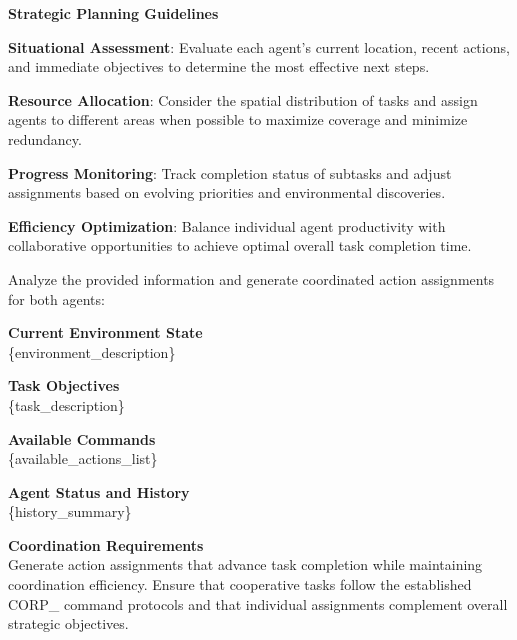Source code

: \begin{tcolorbox}
\begin{flushleft}
\textbf{Strategic Planning Guidelines}

\textbf{Situational Assessment}: Evaluate each agent's current location, recent actions, and immediate objectives to determine the most effective next steps.

\textbf{Resource Allocation}: Consider the spatial distribution of tasks and assign agents to different areas when possible to maximize coverage and minimize redundancy.

\textbf{Progress Monitoring}: Track completion status of subtasks and adjust assignments based on evolving priorities and environmental discoveries.

\textbf{Efficiency Optimization}: Balance individual agent productivity with collaborative opportunities to achieve optimal overall task completion time.
\end{flushleft}
\end{tcolorbox}

\begin{tcolorbox}[
    colback=gray!10!white,
    colframe=black,
    title={User prompt for multi-agent},
    fonttitle=\bfseries\small,
    breakable,
    enhanced,
    left=2mm,
    right=2mm,
    top=2mm,
    bottom=2mm,
    boxsep=1mm,
    arc=0pt,
    fontupper=\small\ttfamily,  %
    before skip=6pt,
    after skip=6pt
]
\begin{flushleft}
Analyze the provided information and generate coordinated action assignments for both agents:

\textbf{Current Environment State}\\
\{environment\_description\}

\textbf{Task Objectives}\\
\{task\_description\}

\textbf{Available Commands}\\
\{available\_actions\_list\}

\textbf{Agent Status and History}\\
\{history\_summary\}

\textbf{Coordination Requirements}\\
Generate action assignments that advance task completion while maintaining coordination efficiency. Ensure that cooperative tasks follow the established CORP\_ command protocols and that individual assignments complement overall strategic objectives.
\end{flushleft}
\end{tcolorbox}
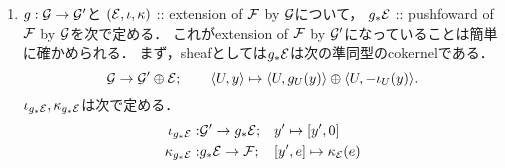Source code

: \documentclass[a4paper]{jsarticle}
\makeatletter
\newcommand{\centerpb}{\ar@{}[lu]|{\text{p.b.}}}
\newcommand{\centerpo}{\ar@{}[lu]|{\text{p.o.}}}
\makeatother
\begin{document}
\begin{Def}
\begin{enumerate}[label=(\roman*), leftmargin=*]
        \item
            $g: \mathcal{G} \to \mathcal{G}'$と
            $(\mathcal{E}, \iota, \kappa)$ :: extension of $\mathcal{F}$ by $\mathcal{G}$について，
            $g_* \mathcal{E}$ :: pushfoward of $\mathcal{F}$ by $\mathcal{G}$を次で定める．
            これがextension of $\mathcal{F}$ by $\mathcal{G}'$になっていることは簡単に確かめられる．
            まず，sheafとしては$g_* \mathcal{E}$は次の準同型のcokernelである．
            \[
                \mathcal{G} \to \mathcal{G}' \oplus \mathcal{E};
                \qquad
                \langle U,y \rangle \mapsto \langle U,g_U(y) \rangle \oplus \langle U,-\iota_U(y) \rangle.
            \]
            $\iota_{g_*\mathcal{E}}, \kappa_{g_*\mathcal{E}}$は次で定める．
            \begin{align*}
                \iota_{g_*\mathcal{E}}:& \mathcal{G}' \to g_*\mathcal{E}; && y' \mapsto [y', 0] \\
                \kappa_{g_*\mathcal{E}}:& g_*\mathcal{E} \to \mathcal{F}; && [y', e] \mapsto \kappa_{\mathcal{E}}(e)
            \end{align*}
    \end{enumerate}
    \end{Def}

\end{document}
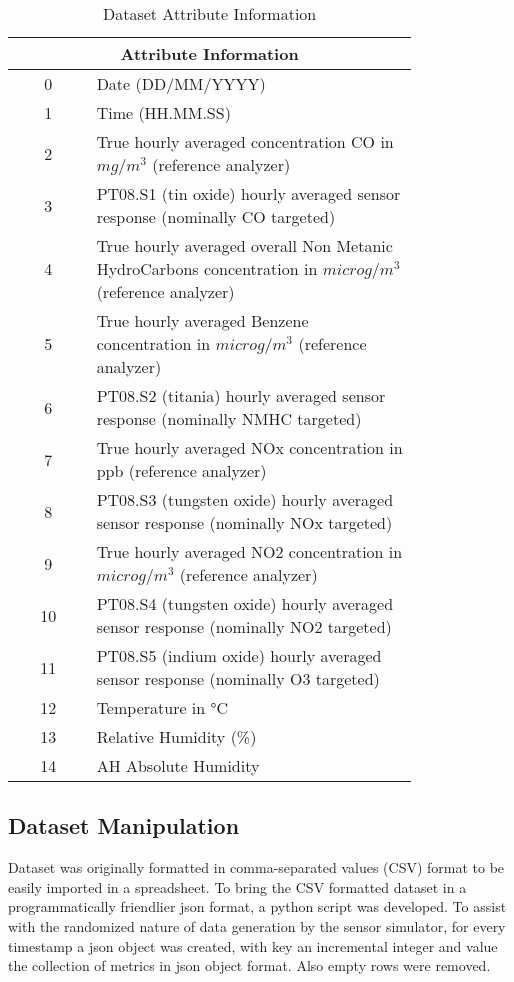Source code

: \begin{table}[!h]
\begin{tabular}{|c|p{0.8\linewidth}|}
    \hline
    \multicolumn{2}{|c|}{\textbf{Attribute Information}} \\
    \hline
    \hline
    0& Date (DD/MM/YYYY) \\ \hline
    1& Time (HH.MM.SS) \\ \hline
    2& True hourly averaged concentration CO in $mg/m^3$ (reference analyzer) \\ \hline
    3& PT08.S1 (tin oxide) hourly averaged sensor response (nominally CO targeted) \\ \hline
    4& True hourly averaged overall Non Metanic HydroCarbons concentration in $microg/m^3$ (reference analyzer) \\ \hline
    5& True hourly averaged Benzene concentration in $microg/m^3$ (reference analyzer) \\ \hline
    6& PT08.S2 (titania) hourly averaged sensor response (nominally NMHC targeted) \\ \hline
    7& True hourly averaged NOx concentration in ppb (reference analyzer) \\ \hline
    8& PT08.S3 (tungsten oxide) hourly averaged sensor response (nominally NOx targeted) \\ \hline
    9& True hourly averaged NO2 concentration in $microg/m^3$ (reference analyzer) \\ \hline
    10& PT08.S4 (tungsten oxide) hourly averaged sensor response (nominally NO2 targeted) \\ \hline
    11& PT08.S5 (indium oxide) hourly averaged sensor response (nominally O3 targeted) \\ \hline
    12& Temperature in °C \\ \hline
    13& Relative Humidity (\%) \\ \hline
    14& AH Absolute Humidity  \\ \hline
\end{tabular}
\centering
\caption{Dataset Attribute Information}
\label{fig:dataset_attri}
\end{table}

\subsection{Dataset Manipulation}
Dataset was originally formatted in comma-separated values (CSV) format to be easily imported in a spreadsheet. To bring the CSV formatted dataset in a programmatically friendlier json format, a python script was developed. 
To assist with the randomized nature of data generation by the sensor simulator, for every timestamp a json object was created, with key an incremental integer and value the collection of metrics in json object format. Also empty rows were removed.

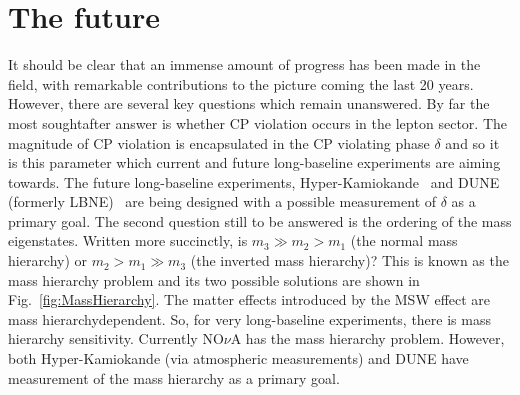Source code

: \section{The future}
\label{sec:NeutrinoFieldFuture}
It should be clear that an immense amount of progress has been made in the field, with remarkable contributions to the picture coming  the last 20 years.  However, there are several key questions which remain unanswered.  
\newline
\newline
By far the most soughtafter answer is whether CP violation occurs in the lepton sector.  The magnitude of CP violation is encapsulated in the CP violating phase $\delta$ and so it is this parameter which current and future long-baseline experiments are aiming towards.   The future long-baseline experiments, Hyper-Kamiokande~\cite{Abe:2014oxa} and DUNE (formerly LBNE)~\cite{Adams:2013qkq} are being designed with a possible measurement of $\delta$ as a primary goal.
\newline
\newline
The second question still to be answered is the ordering of the mass eigenstates.    Written more succinctly, is $m_3 \gg m_2 > m_1$ (the normal mass hierarchy) or $m_2 > m_1 \gg m_3$ (the inverted mass hierarchy)?  This is known as the mass hierarchy problem and its two possible solutions are shown in Fig.~\ref{fig:MassHierarchy}.  The matter effects introduced by the MSW effect are mass hierarchydependent.  So, for very long-baseline experiments, there is mass hierarchy sensitivity.  Currently NO$\nu$A has  the mass hierarchy problem.  However, both Hyper-Kamiokande (via atmospheric measurements) and DUNE have measurement of the mass hierarchy as a primary goal.
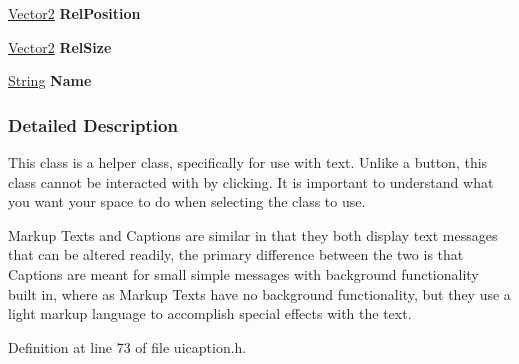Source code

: \begin{DoxyCompactItemize}
\item 
\hypertarget{classphys_1_1UI_1_1Caption_a63061f6c9799bea406eba1060ec9daa4}{
\hyperlink{classphys_1_1Vector2}{Vector2} {\bfseries RelPosition}}
\label{classphys_1_1UI_1_1Caption_a63061f6c9799bea406eba1060ec9daa4}

\item 
\hypertarget{classphys_1_1UI_1_1Caption_acd511c5bc0d19986a1869d5d5e4f9094}{
\hyperlink{classphys_1_1Vector2}{Vector2} {\bfseries RelSize}}
\label{classphys_1_1UI_1_1Caption_acd511c5bc0d19986a1869d5d5e4f9094}

\item 
\hypertarget{classphys_1_1UI_1_1Caption_a6d5f0c79c720695e3f4e009e590a8827}{
\hyperlink{namespacephys_aa03900411993de7fbfec4789bc1d392e}{String} {\bfseries Name}}
\label{classphys_1_1UI_1_1Caption_a6d5f0c79c720695e3f4e009e590a8827}

\end{DoxyCompactItemize}


\subsubsection{Detailed Description}
This class is a helper class, specifically for use with text. Unlike a button, this class cannot be interacted with by clicking. It is important to understand what you want your space to do when selecting the class to use. \par
 \par
 Markup Texts and Captions are similar in that they both display text messages that can be altered readily, the primary difference between the two is that Captions are meant for small simple messages with background functionality built in, where as Markup Texts have no background functionality, but they use a light markup language to accomplish special effects with the text. 

Definition at line 73 of file uicaption.h.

→ The problem
Each record should be given again exactly, with no picture carried over.

→ Response below
Source code

: \begin{tcolorbox}
\begin{flushleft}
\textbf{Strategic Planning Guidelines}

\textbf{Situational Assessment}: Evaluate each agent's current location, recent actions, and immediate objectives to determine the most effective next steps.

\textbf{Resource Allocation}: Consider the spatial distribution of tasks and assign agents to different areas when possible to maximize coverage and minimize redundancy.

\textbf{Progress Monitoring}: Track completion status of subtasks and adjust assignments based on evolving priorities and environmental discoveries.

\textbf{Efficiency Optimization}: Balance individual agent productivity with collaborative opportunities to achieve optimal overall task completion time.
\end{flushleft}
\end{tcolorbox}

\begin{tcolorbox}[
    colback=gray!10!white,
    colframe=black,
    title={User prompt for multi-agent},
    fonttitle=\bfseries\small,
    breakable,
    enhanced,
    left=2mm,
    right=2mm,
    top=2mm,
    bottom=2mm,
    boxsep=1mm,
    arc=0pt,
    fontupper=\small\ttfamily,  %
    before skip=6pt,
    after skip=6pt
]
\begin{flushleft}
Analyze the provided information and generate coordinated action assignments for both agents:

\textbf{Current Environment State}\\
\{environment\_description\}

\textbf{Task Objectives}\\
\{task\_description\}

\textbf{Available Commands}\\
\{available\_actions\_list\}

\textbf{Agent Status and History}\\
\{history\_summary\}

\textbf{Coordination Requirements}\\
Generate action assignments that advance task completion while maintaining coordination efficiency. Ensure that cooperative tasks follow the established CORP\_ command protocols and that individual assignments complement overall strategic objectives.
\end{flushleft}
\end{tcolorbox}
Source code

: \documentclass[a4paper]{jsarticle}
\makeatletter
\newcommand{\centerpb}{\ar@{}[lu]|{\text{p.b.}}}
\newcommand{\centerpo}{\ar@{}[lu]|{\text{p.o.}}}
\makeatother
\begin{document}
\begin{Def}
\begin{enumerate}[label=(\roman*), leftmargin=*]
        \item
            $g: \mathcal{G} \to \mathcal{G}'$と
            $(\mathcal{E}, \iota, \kappa)$ :: extension of $\mathcal{F}$ by $\mathcal{G}$について，
            $g_* \mathcal{E}$ :: pushfoward of $\mathcal{F}$ by $\mathcal{G}$を次で定める．
            これがextension of $\mathcal{F}$ by $\mathcal{G}'$になっていることは簡単に確かめられる．
            まず，sheafとしては$g_* \mathcal{E}$は次の準同型のcokernelである．
            \[
                \mathcal{G} \to \mathcal{G}' \oplus \mathcal{E};
                \qquad
                \langle U,y \rangle \mapsto \langle U,g_U(y) \rangle \oplus \langle U,-\iota_U(y) \rangle.
            \]
            $\iota_{g_*\mathcal{E}}, \kappa_{g_*\mathcal{E}}$は次で定める．
            \begin{align*}
                \iota_{g_*\mathcal{E}}:& \mathcal{G}' \to g_*\mathcal{E}; && y' \mapsto [y', 0] \\
                \kappa_{g_*\mathcal{E}}:& g_*\mathcal{E} \to \mathcal{F}; && [y', e] \mapsto \kappa_{\mathcal{E}}(e)
            \end{align*}
    \end{enumerate}
    \end{Def}

\end{document}
Source code

: \begin{table}[!h]
\begin{tabular}{|c|p{0.8\linewidth}|}
    \hline
    \multicolumn{2}{|c|}{\textbf{Attribute Information}} \\
    \hline
    \hline
    0& Date (DD/MM/YYYY) \\ \hline
    1& Time (HH.MM.SS) \\ \hline
    2& True hourly averaged concentration CO in $mg/m^3$ (reference analyzer) \\ \hline
    3& PT08.S1 (tin oxide) hourly averaged sensor response (nominally CO targeted) \\ \hline
    4& True hourly averaged overall Non Metanic HydroCarbons concentration in $microg/m^3$ (reference analyzer) \\ \hline
    5& True hourly averaged Benzene concentration in $microg/m^3$ (reference analyzer) \\ \hline
    6& PT08.S2 (titania) hourly averaged sensor response (nominally NMHC targeted) \\ \hline
    7& True hourly averaged NOx concentration in ppb (reference analyzer) \\ \hline
    8& PT08.S3 (tungsten oxide) hourly averaged sensor response (nominally NOx targeted) \\ \hline
    9& True hourly averaged NO2 concentration in $microg/m^3$ (reference analyzer) \\ \hline
    10& PT08.S4 (tungsten oxide) hourly averaged sensor response (nominally NO2 targeted) \\ \hline
    11& PT08.S5 (indium oxide) hourly averaged sensor response (nominally O3 targeted) \\ \hline
    12& Temperature in °C \\ \hline
    13& Relative Humidity (\%) \\ \hline
    14& AH Absolute Humidity  \\ \hline
\end{tabular}
\centering
\caption{Dataset Attribute Information}
\label{fig:dataset_attri}
\end{table}

\subsection{Dataset Manipulation}
Dataset was originally formatted in comma-separated values (CSV) format to be easily imported in a spreadsheet. To bring the CSV formatted dataset in a programmatically friendlier json format, a python script was developed. 
To assist with the randomized nature of data generation by the sensor simulator, for every timestamp a json object was created, with key an incremental integer and value the collection of metrics in json object format. Also empty rows were removed.

Source code

: \section{The future}
\label{sec:NeutrinoFieldFuture}
It should be clear that an immense amount of progress has been made in the field, with remarkable contributions to the picture coming  the last 20 years.  However, there are several key questions which remain unanswered.  
\newline
\newline
By far the most soughtafter answer is whether CP violation occurs in the lepton sector.  The magnitude of CP violation is encapsulated in the CP violating phase $\delta$ and so it is this parameter which current and future long-baseline experiments are aiming towards.   The future long-baseline experiments, Hyper-Kamiokande~\cite{Abe:2014oxa} and DUNE (formerly LBNE)~\cite{Adams:2013qkq} are being designed with a possible measurement of $\delta$ as a primary goal.
\newline
\newline
The second question still to be answered is the ordering of the mass eigenstates.    Written more succinctly, is $m_3 \gg m_2 > m_1$ (the normal mass hierarchy) or $m_2 > m_1 \gg m_3$ (the inverted mass hierarchy)?  This is known as the mass hierarchy problem and its two possible solutions are shown in Fig.~\ref{fig:MassHierarchy}.  The matter effects introduced by the MSW effect are mass hierarchydependent.  So, for very long-baseline experiments, there is mass hierarchy sensitivity.  Currently NO$\nu$A has  the mass hierarchy problem.  However, both Hyper-Kamiokande (via atmospheric measurements) and DUNE have measurement of the mass hierarchy as a primary goal.
Source code

: \begin{DoxyCompactItemize}
\item 
\hypertarget{classphys_1_1UI_1_1Caption_a63061f6c9799bea406eba1060ec9daa4}{
\hyperlink{classphys_1_1Vector2}{Vector2} {\bfseries RelPosition}}
\label{classphys_1_1UI_1_1Caption_a63061f6c9799bea406eba1060ec9daa4}

\item 
\hypertarget{classphys_1_1UI_1_1Caption_acd511c5bc0d19986a1869d5d5e4f9094}{
\hyperlink{classphys_1_1Vector2}{Vector2} {\bfseries RelSize}}
\label{classphys_1_1UI_1_1Caption_acd511c5bc0d19986a1869d5d5e4f9094}

\item 
\hypertarget{classphys_1_1UI_1_1Caption_a6d5f0c79c720695e3f4e009e590a8827}{
\hyperlink{namespacephys_aa03900411993de7fbfec4789bc1d392e}{String} {\bfseries Name}}
\label{classphys_1_1UI_1_1Caption_a6d5f0c79c720695e3f4e009e590a8827}

\end{DoxyCompactItemize}


\subsubsection{Detailed Description}
This class is a helper class, specifically for use with text. Unlike a button, this class cannot be interacted with by clicking. It is important to understand what you want your space to do when selecting the class to use. \par
 \par
 Markup Texts and Captions are similar in that they both display text messages that can be altered readily, the primary difference between the two is that Captions are meant for small simple messages with background functionality built in, where as Markup Texts have no background functionality, but they use a light markup language to accomplish special effects with the text. 

Definition at line 73 of file uicaption.h.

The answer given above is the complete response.